SF Mayor's Race: Reilly Scores Brown's Homelessness "Circus" FWD

Tom Boland (wgcp@earthlink.net)
Tue, 20 Jul 1999 10:14:46 -0700 (PDT)


http://www.sfgate.com/cgi-bin/article.cgi?f=/chronicle/archive/1999/07/14/MN5487
7.DTL&type=printable
FWD  San Francisco Chronicle - Wednesday, July 14, 1999

     WOULD-BE S.F. MAYOR STEPS UP ATTACKS ON WILLIE BROWN

     John Wildermuth, Chronicle Staff Writer

Continuing his effort to pick a fight with Willie Brown,
mayoral hopeful Clint Reilly was out at San Francisco's biggest
homeless shelter yesterday, calling for changes in the way the city
deals with the down and out.

``This is a homeless circus-tent type of temporary solution,''
Reilly said as he stood in front of the rusty hulk of the Mission
Rock shelter on Third Street, where as many as 700 people bunk each
night. ``This building is a metaphor for Willie Brown's nonexistent
strategy to reduce homelessness.''

As the only major announced challenger to Brown's re-election bid,
Reilly already has spent more than $500,000 of his own money trying
to trumpet his differences with the mayor on such issues as the
Municipal Railway, homelessness and the city's housing crunch. A new
48-page book on Reilly's solutions to the homeless crisis is being
handed out to voters, and the candidate is televising a series of
30-second spots slashing at Brown's handling of the city over the
past four years.

But although polls have shown that the mayor's popularity has
waned since he defeated incumbent Mayor Frank Jordan in 1995, Brown
and his campaign staff have taken a low-key approach to Reilly's
increasingly pointed charges.

While a couple of city staff members showed up last week at a City
Hall news conference to dispute numbers Reilly is using on affordable
housing in the city, the mayor has either played down most of
Reilly's criticism or ignored it completely.

``We don't have Mayor Brown run out and respond to Clint Reilly,''
said P.J. Johnston, a spokesman for Brown's campaign. ``He's
responsible to the people of San Francisco and not to the half-baked
slogans and rehashed ideas that Reilly is putting out.''

The lack of political conflict is having an effect on the mayoral
race. At the news conference yesterday, the two reporters who showed
up were outnumbered both by the campaign staff members surrounding
Reilly and by homeless people wandering by to see what the commotion
was about.

That did not appear to bother Reilly, who stood behind a hastily
erected podium to call the Mission Rock shelter an embarrassment to
the city and to challenge the mayor to say when and how it will be
replaced.

``This is Willie Brown's biggest shelter, and he doesn't have a
clue how it will be replaced,'' Reilly said. ``We have a huge
investment (in the shelter), and nothing to show for it.''

Mission Rock, which was hastily opened last year in response to
the drenching El Nino rainstorms, looks more like a prison than a
homeless shelter. Located on a dusty lot across the channel from the
future Pacific Bell Park, the weather-beaten, sheet-metal building is
surrounded by chain-link fence topped by barbed wire.

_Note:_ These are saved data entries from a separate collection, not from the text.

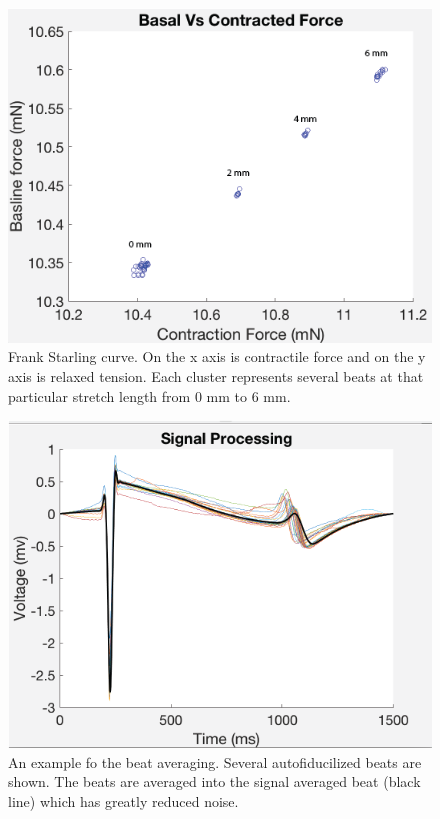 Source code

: \documentclass[12pt]{article}
\begin{document}

\begin{figure}[H]
	\label{fig:FSCurve}
	\centering
	\includegraphics[width = .95\textwidth]{Figures/FSCurve.png}
	\caption{Frank Starling curve. On the x axis is contractile force and on the y axis is relaxed tension. Each cluster represents several beats at that particular stretch length from 0 mm to 6 mm. }
\end{figure}



\begin{figure}[H]
	\label{fig:SignalProcessing}
	\centering
	\includegraphics[width = .95\textwidth]{Figures/SP.png}
	\caption{An example fo the beat averaging. Several autofiducilized beats are shown. The beats are averaged into the signal averaged beat (black line) which has greatly reduced noise. }
\end{figure}
\end{document}

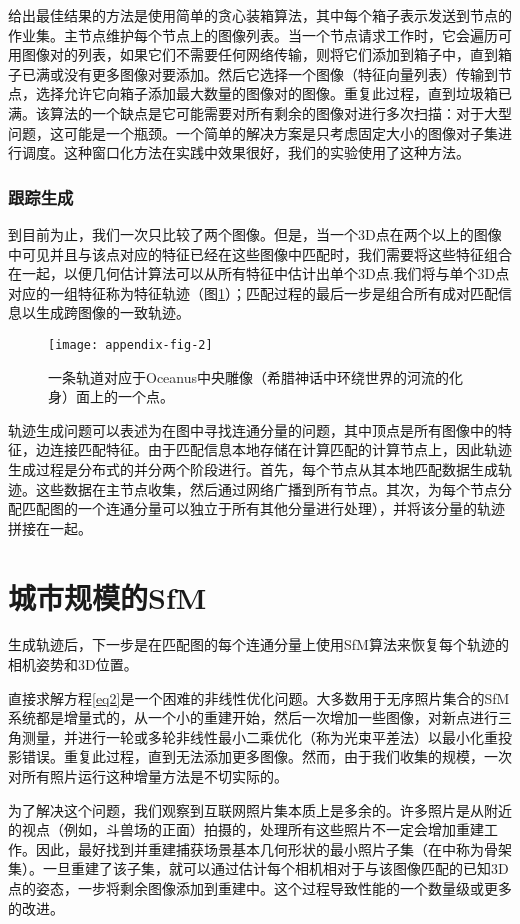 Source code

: \begin{translation}
给出最佳结果的方法是使用简单的贪心装箱算法，其中每个箱子表示发送到节点的作业集。主节点维护每个节点上的图像列表。当一个节点请求工作时，它会遍历可用图像对的列表，如果它们不需要任何网络传输，则将它们添加到箱子中，直到箱子已满或没有更多图像对要添加。然后它选择一个图像（特征向量列表）传输到节点，选择允许它向箱子添加最大数量的图像对的图像。重复此过程，直到垃圾箱已满。该算法的一个缺点是它可能需要对所有剩余的图像对进行多次扫描：对于大型问题，这可能是一个瓶颈。一个简单的解决方案是只考虑固定大小的图像对子集进行调度。这种窗口化方法在实践中效果很好，我们的实验使用了这种方法。

\subsubsection{跟踪生成}
\label{sec-4-3-3}
到目前为止，我们一次只比较了两个图像。但是，当一个3D点在两个以上的图像中可见并且与该点对应的特征已经在这些图像中匹配时，我们需要将这些特征组合在一起，以便几何估计算法可以从所有特征中估计出单个3D点.我们将与单个3D点对应的一组特征称为特征轨迹（图\ref{appendix-fig-2}）；匹配过程的最后一步是组合所有成对匹配信息以生成跨图像的一致轨迹。
\begin{figure}
	\centering
	\texttt{[image: appendix-fig-2]}
	\caption[]{一条轨道对应于Oceanus中央雕像（希腊神话中环绕世界的河流的化身）面上的一个点。}
	\label{appendix-fig-2}
\end{figure}

轨迹生成问题可以表述为在图中寻找连通分量的问题，其中顶点是所有图像中的特征，边连接匹配特征。由于匹配信息本地存储在计算匹配的计算节点上，因此轨迹生成过程是分布式的并分两个阶段进行。首先，每个节点从其本地匹配数据生成轨迹。这些数据在主节点收集，然后通过网络广播到所有节点。其次，为每个节点分配匹配图的一个连通分量可以独立于所有其他分量进行处理），并将该分量的轨迹拼接在一起。

\section{城市规模的SfM}
生成轨迹后，下一步是在匹配图的每个连通分量上使用SfM算法来恢复每个轨迹的相机姿势和3D位置。

直接求解方程\ref{eq2}是一个困难的非线性优化问题。大多数用于无序照片集合的SfM系统都是增量式的，从一个小的重建开始，然后一次增加一些图像，对新点进行三角测量，并进行一轮或多轮非线性最小二乘优化（称为光束平差法\cite{triggs1999bundle}）以最小化重投影错误。重复此过程，直到无法添加更多图像。然而，由于我们收集的规模，一次对所有照片运行这种增量方法是不切实际的。

为了解决这个问题，我们观察到互联网照片集本质上是多余的。许多照片是从附近的视点（例如，斗兽场的正面）拍摄的，处理所有这些照片不一定会增加重建工作。因此，最好找到并重建捕获场景基本几何形状的最小照片子集（在\citet{snavely2008skeletal}中称为骨架集）。一旦重建了该子集，就可以通过估计每个相机相对于与该图像匹配的已知3D点的姿态，一步将剩余图像添加到重建中。这个过程导致性能的一个数量级或更多的改进。


\end{translation}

Complaints about overcrowding, plumbing problems and drug and
alcohol abuse inside the shelter have plagued Mission Rock, but it
still provides a roof for hundreds of people who otherwise would be
on the streets.

Time is running out for the shelter, however. It is slated to be
razed to provide parking for the Giants' new ballpark. Plans for its
replacement have not been completed.

``There are several sites we are looking at for a new shelter, but
we're not ready to say exactly where yet,'' said Kandace Bender, a
spokeswoman for the mayor. ``The bottom line, however, is that no one
will be put out on the street when (Mission Rock) closes.''

Reilly has called for construction of four smaller, 150-bed
shelters that would provide substance abuse, mental health and other
services that could help their residents move out of homelessness.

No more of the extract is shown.